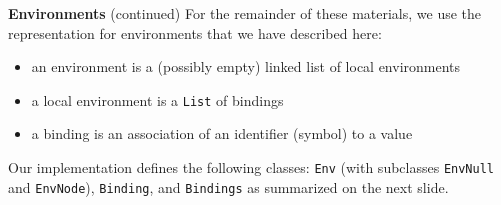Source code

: \begin{minipage}[t]{\sw}
\slidenumber
\LARGE
{\bf Environments} (continued)\exx
For the remainder of these materials,
we use the representation for environments
that we have described here:
\begin{itemize}
\item an environment is a (possibly empty) linked list of local environments
\item a local environment is a \verb'List' of bindings
\item a binding is an association of an identifier (symbol) to a value
\end{itemize}
Our implementation defines the following classes:
\verb'Env' (with subclasses \verb'EnvNull' and \verb'EnvNode'),
\verb'Binding', and \verb'Bindings'
as summarized on the next slide.\exx
\end{minipage}
\clearpage
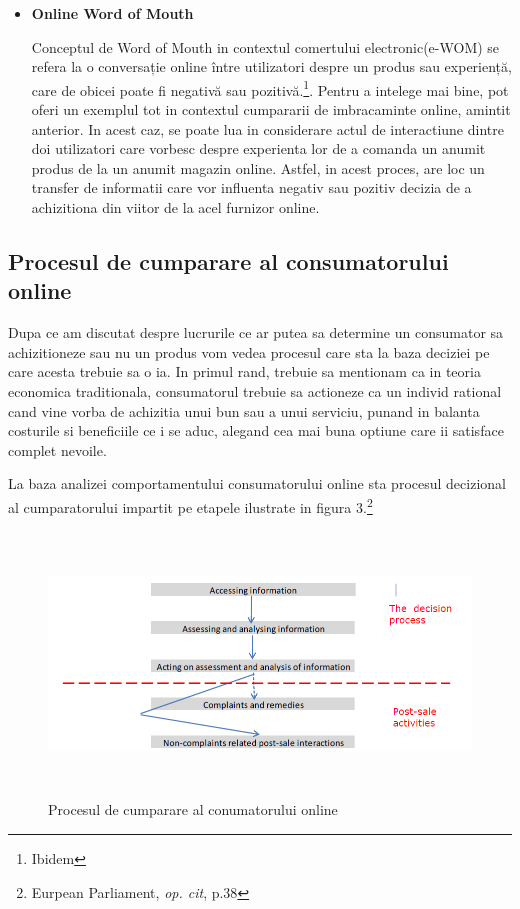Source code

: \documentclass[a4paper, 12pt]{article}
\begin{document}
\begin{itemize}
		\item\textbf{Online Word of Mouth} 
		
		\quad Conceptul de Word of Mouth in contextul comertului electronic(e-WOM) se refera la o conversație online între utilizatori despre un produs sau experiență, care de obicei poate fi negativă sau pozitivă.\footnote{Ibidem}. Pentru a intelege mai bine, pot oferi un exemplul tot in contextul cumpararii de imbracaminte online, amintit anterior. In acest caz, se poate lua in considerare actul de interactiune dintre doi utilizatori care vorbesc despre experienta lor de a comanda un anumit produs de la un anumit magazin online. Astfel, in acest proces, are loc un transfer de informatii care vor influenta negativ sau pozitiv decizia de a achizitiona din viitor de la acel furnizor online.
		
	\end{itemize}

	\subsection{Procesul de cumparare al consumatorului online}
		\quad\quad Dupa ce am discutat despre lucrurile ce ar putea sa determine un consumator sa achizitioneze sau nu un produs vom vedea procesul care sta la baza deciziei pe care acesta trebuie sa o ia. In primul rand, trebuie sa mentionam ca in teoria economica traditionala, consumatorul trebuie sa actioneze ca un individ rational cand vine vorba de achizitia unui bun sau a unui serviciu, punand in balanta costurile si beneficiile ce i se aduc, alegand cea mai buna optiune care ii satisface complet nevoile.
		
		\quad La baza analizei comportamentului consumatorului online sta procesul decizional al cumparatorului impartit pe etapele ilustrate in figura 3.\footnote{Eurpean Parliament, \textit{op. cit}, p.38}
		\begin{figure}[!htb]
			\centering
			\includegraphics[width=12cm, height=7cm]{"figures/third.png"}
			\caption{Procesul de cumparare al conumatorului online}\label{fig:third}
		\end{figure}
	
\end{document}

=-=-=-=-=

- **Problem**
Look through the data above for the word "begin". Report each line where it occurs.

- **Solution for this exercise**
: \begin{minipage}[t]{\sw}
\begin{itemize}
\begin{document}
\begin{itemize}
		\begin{figure}[!htb]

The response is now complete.